Jackson considered for a moment, then gave a typically informed answer. After the war, GIs had returned home, gone to college on the GI Bill, gotten jobs, and were now starting families. There was something happening in America, she told him; there was a middle class blossoming in the suburbs, and they were all having kids—a baby boom, as it were. “The children’s market is building,” Jackson told Geisel, “and you have a reputation.”66 That was true enough; Dr. Seuss did have a reputation. But even after nine books, Geisel still wasn’t earning enough from them to make a living. What he really needed was a blockbuster—a book that sold hundreds of thousands of copies and was popular enough to send readers looking for his earlier work, which Cerf was determined to keep in print.
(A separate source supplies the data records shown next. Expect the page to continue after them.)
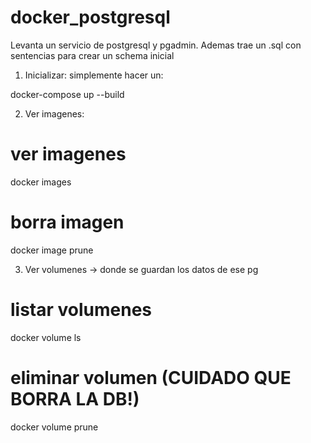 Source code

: # docker_postgresql

Levanta un servicio de postgresql y pgadmin.
Ademas trae un .sql con sentencias para crear un schema inicial

1. Inicializar: simplemente hacer un:

docker-compose up --build

2. Ver imagenes:

# ver imagenes
docker images

# borra imagen
docker image prune

3. Ver volumenes -> donde se guardan los datos de ese pg

# listar volumenes
docker volume ls

# eliminar volumen (CUIDADO QUE BORRA LA DB!)
docker volume prune


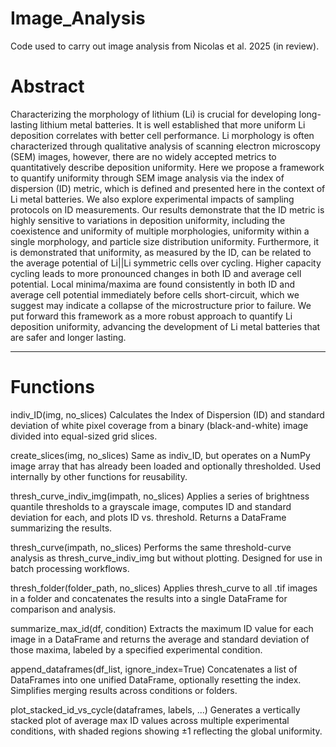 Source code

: # Image_Analysis
 Code used to carry out image analysis from Nicolas et al. 2025 (in review).

# Abstract
Characterizing the morphology of lithium (Li) is crucial for developing long-lasting lithium metal batteries. It is well established that more uniform Li deposition correlates with better cell performance. Li morphology is often characterized through qualitative analysis of scanning electron microscopy (SEM) images, however, there are no widely accepted metrics to quantitatively describe deposition uniformity. Here we propose a framework to quantify uniformity through SEM image analysis via the index of dispersion (ID) metric, which is defined and presented here in the context of Li metal batteries. We also explore experimental impacts of sampling protocols on ID measurements. Our results demonstrate that the ID metric is highly sensitive to variations in deposition uniformity, including the coexistence and uniformity of multiple morphologies, uniformity within a single morphology, and particle size distribution uniformity. Furthermore, it is demonstrated that uniformity, as measured by the ID, can be related to the average potential of Li||Li symmetric cells over cycling. Higher capacity cycling leads to more pronounced changes in both ID and average cell potential. Local minima/maxima are found consistently in both ID and average cell potential immediately before cells short-circuit, which we suggest may indicate a collapse of the microstructure prior to failure. We put forward this framework as a more robust approach to quantify Li deposition uniformity, advancing the development of Li metal batteries that are safer and longer lasting.

----------------------------

# Functions
indiv_ID(img, no_slices)
Calculates the Index of Dispersion (ID) and standard deviation of white pixel coverage from a binary (black-and-white) image divided into equal-sized grid slices. 

create_slices(img, no_slices)
Same as indiv_ID, but operates on a NumPy image array that has already been loaded and optionally thresholded. Used internally by other functions for reusability.

thresh_curve_indiv_img(impath, no_slices)
Applies a series of brightness quantile thresholds to a grayscale image, computes ID and standard deviation for each, and plots ID vs. threshold. Returns a DataFrame summarizing the results.

thresh_curve(impath, no_slices)
Performs the same threshold-curve analysis as thresh_curve_indiv_img but without plotting. Designed for use in batch processing workflows.

thresh_folder(folder_path, no_slices)
Applies thresh_curve to all .tif images in a folder and concatenates the results into a single DataFrame for comparison and analysis.

summarize_max_id(df, condition)
Extracts the maximum ID value for each image in a DataFrame and returns the average and standard deviation of those maxima, labeled by a specified experimental condition.

append_dataframes(df_list, ignore_index=True)
Concatenates a list of DataFrames into one unified DataFrame, optionally resetting the index. Simplifies merging results across conditions or folders.

plot_stacked_id_vs_cycle(dataframes, labels, ...)
Generates a vertically stacked plot of average max ID values across multiple experimental conditions, with shaded regions showing ±1 reflecting the global uniformity. 
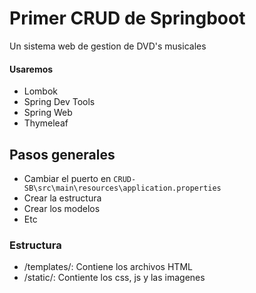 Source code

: # Primer CRUD de Springboot

Un sistema web de gestion de DVD's musicales

#### Usaremos
- Lombok
- Spring Dev Tools
- Spring Web
- Thymeleaf

## Pasos generales

- Cambiar el puerto en `CRUD-SB\src\main\resources\application.properties`
- Crear la estructura
- Crear los modelos
- Etc

### Estructura

- /templates/: Contiene los archivos HTML
- /static/: Contiente los css, js y las imagenes
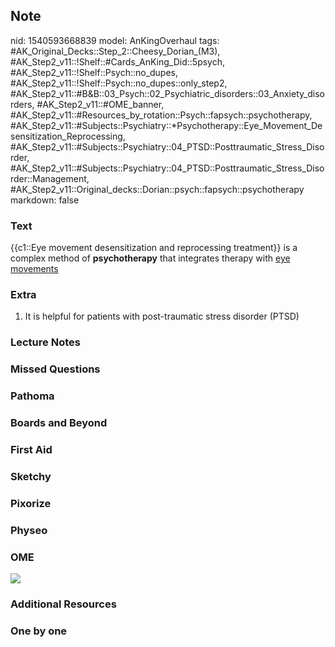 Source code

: ## Note
nid: 1540593668839
model: AnKingOverhaul
tags: #AK_Original_Decks::Step_2::Cheesy_Dorian_(M3), #AK_Step2_v11::!Shelf::#Cards_AnKing_Did::5psych, #AK_Step2_v11::!Shelf::Psych::no_dupes, #AK_Step2_v11::!Shelf::Psych::no_dupes::only_step2, #AK_Step2_v11::#B&B::03_Psych::02_Psychiatric_disorders::03_Anxiety_disorders, #AK_Step2_v11::#OME_banner, #AK_Step2_v11::#Resources_by_rotation::Psych::fapsych::psychotherapy, #AK_Step2_v11::#Subjects::Psychiatry::*Psychotherapy::Eye_Movement_Desensitization_Reprocessing, #AK_Step2_v11::#Subjects::Psychiatry::04_PTSD::Posttraumatic_Stress_Disorder, #AK_Step2_v11::#Subjects::Psychiatry::04_PTSD::Posttraumatic_Stress_Disorder::Management, #AK_Step2_v11::Original_decks::Dorian::psych::fapsych::psychotherapy
markdown: false

### Text
{{c1::Eye movement desensitization and reprocessing treatment}} is
a complex method of <b>psychotherapy</b> that integrates therapy
with <u>eye movements</u>

### Extra
<ol type="1" start="1">
  <li>It is helpful for patients with post-traumatic stress
  disorder (PTSD)
</ol>

### Lecture Notes


### Missed Questions


### Pathoma


### Boards and Beyond


### First Aid


### Sketchy


### Pixorize


### Physeo


### OME
<div class="ome-widget">
  <a href="https://onlinemeded.org?ref=anki"><img src=
  "_OME_AnkiFlashcards_General_7.png"></a>
</div>

### Additional Resources


### One by one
Geisel had been pinning his hopes on Scrambled Eggs Super!, which Random House published earlier that spring. Dedicated to the Childs family, whom Ted had swum with in the Great Salt Lake, Scrambled Eggs Super! is the story of Peter T. Hooper, who decides that regular hens’ eggs are too ordinary for his specialty dish, Scrambled Eggs Super-dee-Dooper-dee-Booper, Special de luxe à-la-Peter T. Hooper. In a narrative structure similar to If I Ran the Zoo, Peter describes scouring the world for eggs laid by increasingly exotic birds, like the Kwigger, the Stroodel, the Pelf, and the Mount Strookoo Cuckoo. Geisel had written his story in dense—perhaps too dense—pages of rhyming verse, with art highlighted by alternating pages of red/blue and red/yellow.